§ **Your goal**: What lines in the records below include the word "cliente"? Return each one.

§ **Stored data**:
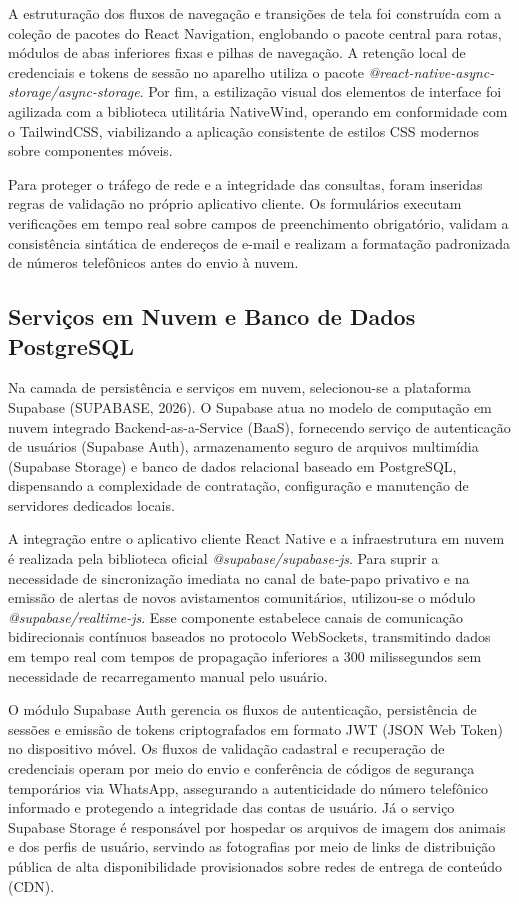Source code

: A estruturação dos fluxos de navegação e transições de tela foi construída com a coleção de pacotes do React Navigation, englobando o pacote central para rotas, módulos de abas inferiores fixas e pilhas de navegação. A retenção local de credenciais e tokens de sessão no aparelho utiliza o pacote \textit{@react-native-async-storage/async-storage}. Por fim, a estilização visual dos elementos de interface foi agilizada com a biblioteca utilitária NativeWind, operando em conformidade com o TailwindCSS, viabilizando a aplicação consistente de estilos CSS modernos sobre componentes móveis.

Para proteger o tráfego de rede e a integridade das consultas, foram inseridas regras de validação no próprio aplicativo cliente. Os formulários executam verificações em tempo real sobre campos de preenchimento obrigatório, validam a consistência sintática de endereços de e-mail e realizam a formatação padronizada de números telefônicos antes do envio à nuvem.

\clearpage

\subsection{Serviços em Nuvem e Banco de Dados PostgreSQL}

Na camada de persistência e serviços em nuvem, selecionou-se a plataforma Supabase (SUPABASE, 2026). O Supabase atua no modelo de computação em nuvem integrado Backend-as-a-Service (BaaS), fornecendo serviço de autenticação de usuários (Supabase Auth), armazenamento seguro de arquivos multimídia (Supabase Storage) e banco de dados relacional baseado em PostgreSQL, dispensando a complexidade de contratação, configuração e manutenção de servidores dedicados locais.

A integração entre o aplicativo cliente React Native e a infraestrutura em nuvem é realizada pela biblioteca oficial \textit{@supabase/supabase-js}. Para suprir a necessidade de sincronização imediata no canal de bate-papo privativo e na emissão de alertas de novos avistamentos comunitários, utilizou-se o módulo \textit{@supabase/realtime-js}. Esse componente estabelece canais de comunicação bidirecionais contínuos baseados no protocolo WebSockets, transmitindo dados em tempo real com tempos de propagação inferiores a 300 milissegundos sem necessidade de recarregamento manual pelo usuário.

O módulo Supabase Auth gerencia os fluxos de autenticação, persistência de sessões e emissão de tokens criptografados em formato JWT (JSON Web Token) no dispositivo móvel. Os fluxos de validação cadastral e recuperação de credenciais operam por meio do envio e conferência de códigos de segurança temporários via WhatsApp, assegurando a autenticidade do número telefônico informado e protegendo a integridade das contas de usuário. Já o serviço Supabase Storage é responsável por hospedar os arquivos de imagem dos animais e dos perfis de usuário, servindo as fotografias por meio de links de distribuição pública de alta disponibilidade provisionados sobre redes de entrega de conteúdo (CDN).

§ **Solution below**:
Para proteger o tráfego de rede e a integridade das consultas, foram inseridas regras de validação no próprio aplicativo cliente. Os formulários executam verificações em tempo real sobre campos de preenchimento obrigatório, validam a consistência sintática de endereços de e-mail e realizam a formatação padronizada de números telefônicos antes do envio à nuvem.
A integração entre o aplicativo cliente React Native e a infraestrutura em nuvem é realizada pela biblioteca oficial \textit{@supabase/supabase-js}. Para suprir a necessidade de sincronização imediata no canal de bate-papo privativo e na emissão de alertas de novos avistamentos comunitários, utilizou-se o módulo \textit{@supabase/realtime-js}. Esse componente estabelece canais de comunicação bidirecionais contínuos baseados no protocolo WebSockets, transmitindo dados em tempo real com tempos de propagação inferiores a 300 milissegundos sem necessidade de recarregamento manual pelo usuário.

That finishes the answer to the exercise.